Your head is throbbing, you’re nauseous, and even the dimmest light from across the room feels like you’re staring directly into the sun. You haven’t moved for hours, were forced to call off work, and have canceled your evening plans. You have another migraine – and it’s your fifth this month.

A migraine is more than the occasional pressure headache. It’s a neurovascular disorder associated with dysfunction of the cerebral nerve cells and blood vessels that affects more than 38 million people in the US – an estimated 12% of the adult population. In short, migraines are dysfunctional reactions in the brain, causing excessive relaxation or dilation of cranial blood vessels. These dilated blood vessels then mechanically activate sensory fibers from the trigeminal nerve located in the vessel wall, which convey pain impulses to the brainstem and other higher brain centers. Migraines are most likely to occur in women between the ages of 15 and 55, but the impact on quality of life is universal to those who suffer. Roughly 90% of individuals with migraine difficulties report missing work or failing to function normally during a migraine attack. For a third or more of those with migraine, financial security is a concern, and about a quarter worry they will lose their job due to their symptoms. The Migraine Research Foundation estimates that US employees take 113 million sick days per year due to migraines, creating an annual loss of $13 B. The cost to patients is great as well, incurring 70% higher healthcare-related costs than those without the disease.
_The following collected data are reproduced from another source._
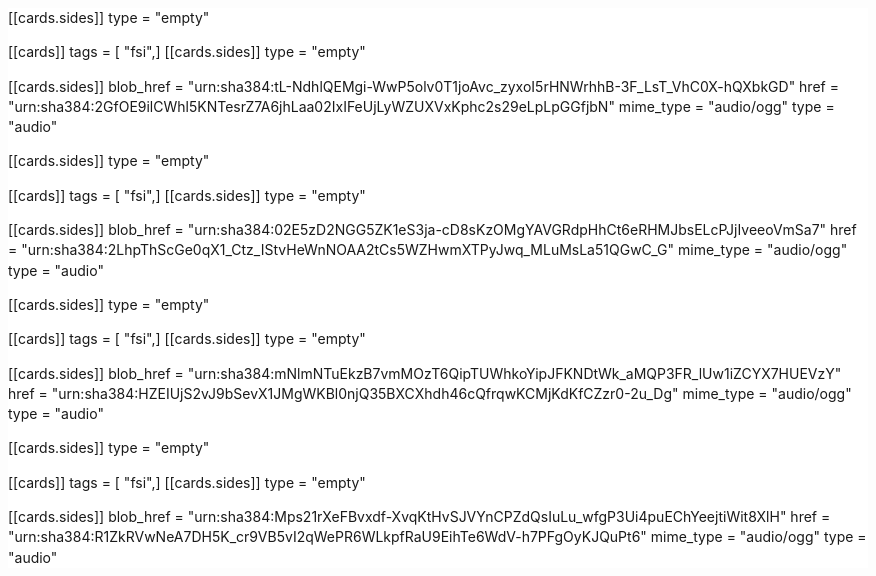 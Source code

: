 [[cards.sides]]
type = "empty"


[[cards]]
tags = [ "fsi",]
[[cards.sides]]
type = "empty"

[[cards.sides]]
blob_href = "urn:sha384:tL-NdhlQEMgi-WwP5olv0T1joAvc_zyxoI5rHNWrhhB-3F_LsT_VhC0X-hQXbkGD"
href = "urn:sha384:2GfOE9ilCWhl5KNTesrZ7A6jhLaa02IxIFeUjLyWZUXVxKphc2s29eLpLpGGfjbN"
mime_type = "audio/ogg"
type = "audio"

[[cards.sides]]
type = "empty"


[[cards]]
tags = [ "fsi",]
[[cards.sides]]
type = "empty"

[[cards.sides]]
blob_href = "urn:sha384:02E5zD2NGG5ZK1eS3ja-cD8sKzOMgYAVGRdpHhCt6eRHMJbsELcPJjIveeoVmSa7"
href = "urn:sha384:2LhpThScGe0qX1_Ctz_IStvHeWnNOAA2tCs5WZHwmXTPyJwq_MLuMsLa51QGwC_G"
mime_type = "audio/ogg"
type = "audio"

[[cards.sides]]
type = "empty"


[[cards]]
tags = [ "fsi",]
[[cards.sides]]
type = "empty"

[[cards.sides]]
blob_href = "urn:sha384:mNlmNTuEkzB7vmMOzT6QipTUWhkoYipJFKNDtWk_aMQP3FR_lUw1iZCYX7HUEVzY"
href = "urn:sha384:HZEIUjS2vJ9bSevX1JMgWKBl0njQ35BXCXhdh46cQfrqwKCMjKdKfCZzr0-2u_Dg"
mime_type = "audio/ogg"
type = "audio"

[[cards.sides]]
type = "empty"


[[cards]]
tags = [ "fsi",]
[[cards.sides]]
type = "empty"

[[cards.sides]]
blob_href = "urn:sha384:Mps21rXeFBvxdf-XvqKtHvSJVYnCPZdQsIuLu_wfgP3Ui4puEChYeejtiWit8XlH"
href = "urn:sha384:R1ZkRVwNeA7DH5K_cr9VB5vI2qWePR6WLkpfRaU9EihTe6WdV-h7PFgOyKJQuPt6"
mime_type = "audio/ogg"
type = "audio"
For pain relief at the first sign of an oncoming migraine, there are several types of medication. Over-the-counter pain relievers are popular, as are ergot alkaloids, triptans, and, to a lesser extent, prescription opioids. While effective at treating individual headaches, they do not provide preventative treatment and are not considered a cure. Additionally, the drugs don’t work for everyone and share the unpleasant side effect of increasing headache frequency and severity with use. Prevention of migraines is the more current area of research. For some time, multi-purpose drugs like blood pressure medications, antidepressants, anti-seizure drugs, and botox injections have been used to prevent attacks. Not developed specifically for migraine, these methods are met with mixed results.
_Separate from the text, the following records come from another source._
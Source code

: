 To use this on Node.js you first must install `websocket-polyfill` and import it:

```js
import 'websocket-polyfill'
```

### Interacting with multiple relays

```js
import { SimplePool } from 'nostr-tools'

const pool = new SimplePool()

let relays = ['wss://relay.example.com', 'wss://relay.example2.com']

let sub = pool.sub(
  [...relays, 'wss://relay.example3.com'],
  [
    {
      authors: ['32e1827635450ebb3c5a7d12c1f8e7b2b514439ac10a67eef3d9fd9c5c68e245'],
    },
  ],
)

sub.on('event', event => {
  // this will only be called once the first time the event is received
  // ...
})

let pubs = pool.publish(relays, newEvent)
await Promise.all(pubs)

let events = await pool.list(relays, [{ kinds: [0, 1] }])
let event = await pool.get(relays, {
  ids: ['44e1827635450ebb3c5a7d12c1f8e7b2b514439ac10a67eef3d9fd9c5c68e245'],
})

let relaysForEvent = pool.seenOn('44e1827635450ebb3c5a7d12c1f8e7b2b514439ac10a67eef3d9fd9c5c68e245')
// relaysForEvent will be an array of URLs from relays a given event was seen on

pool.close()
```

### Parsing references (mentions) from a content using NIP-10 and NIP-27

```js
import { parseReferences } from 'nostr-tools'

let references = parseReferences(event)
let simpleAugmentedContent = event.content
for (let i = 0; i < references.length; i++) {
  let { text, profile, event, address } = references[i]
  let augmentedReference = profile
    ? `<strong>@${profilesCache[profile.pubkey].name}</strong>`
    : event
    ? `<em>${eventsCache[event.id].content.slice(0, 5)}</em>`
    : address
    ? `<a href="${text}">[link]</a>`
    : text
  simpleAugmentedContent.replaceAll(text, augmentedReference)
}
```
In 2018, new medications arrived on the scene to help head off migraine pain. Known as calcitonin gene-related peptide monoclonal antibodies, a type of immunologic, these compounds were designed specifically for migraine prophylaxis. The class of drugs works by blocking the activity of a molecule called calcitonin gene-related peptide (CGRP), which spikes when pain impulses are sent from the trigeminal nerve to the brain. When CGRP is released, it causes intense inflammation in the meninges, the membrane coverings of the brain, and causes the pain of a migraine attack. The first three medications in this class approved for the prevention of both chronic and episodic migraines are erenumab, galcanezumab, and fremanezumab. Either acting as agonists for the CGRP receptor or GCRP protein, these medications were approved by the FDA in May and September of 2018, respectively. The treatments are given as once-monthly injections and are extremely well-tolerated. For most people, there are few adverse reactions aside from some pain at the injection site.
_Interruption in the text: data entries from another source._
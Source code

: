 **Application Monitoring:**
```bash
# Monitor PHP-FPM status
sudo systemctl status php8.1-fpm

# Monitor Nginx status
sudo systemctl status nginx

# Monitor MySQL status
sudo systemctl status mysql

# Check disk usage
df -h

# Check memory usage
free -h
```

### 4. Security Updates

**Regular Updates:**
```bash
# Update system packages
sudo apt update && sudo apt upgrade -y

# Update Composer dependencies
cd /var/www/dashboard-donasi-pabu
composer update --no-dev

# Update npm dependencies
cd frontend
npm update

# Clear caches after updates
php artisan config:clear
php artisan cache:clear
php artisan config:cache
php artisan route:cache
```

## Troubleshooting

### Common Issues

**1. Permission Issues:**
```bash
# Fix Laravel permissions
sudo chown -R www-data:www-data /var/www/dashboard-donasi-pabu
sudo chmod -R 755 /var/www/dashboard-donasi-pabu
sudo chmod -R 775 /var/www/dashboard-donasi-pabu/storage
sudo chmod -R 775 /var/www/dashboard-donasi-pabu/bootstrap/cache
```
For a report published in July 2018, the Institute for Clinical and Economic Review (ICER) reviewed nearly 20 clinical trials of CGRP inhibitors for preventing both chronic and episodic migraines. The ICER found that, overall, migraine patients who took CGRP inhibitors had greater reductions in headache days per month versus other preventive medications. Higher odds of 50% response and greater reductions in days using acute medication per month were reported for all the interventions versus placebo. In short, all three FDA-approved CGRP inhibitors, as well as eptinezumab, the first-ever intravenous migraine prophylactic approved in February 2020, have earned an important spot in the arsenal of medications that prevent migraines.

Actively prescribed in 2020 with no signs of slowing adoption in 2021, this new FDA-approved class of medication for migraine sufferers is helping countless individuals reclaim their personal and professional lives.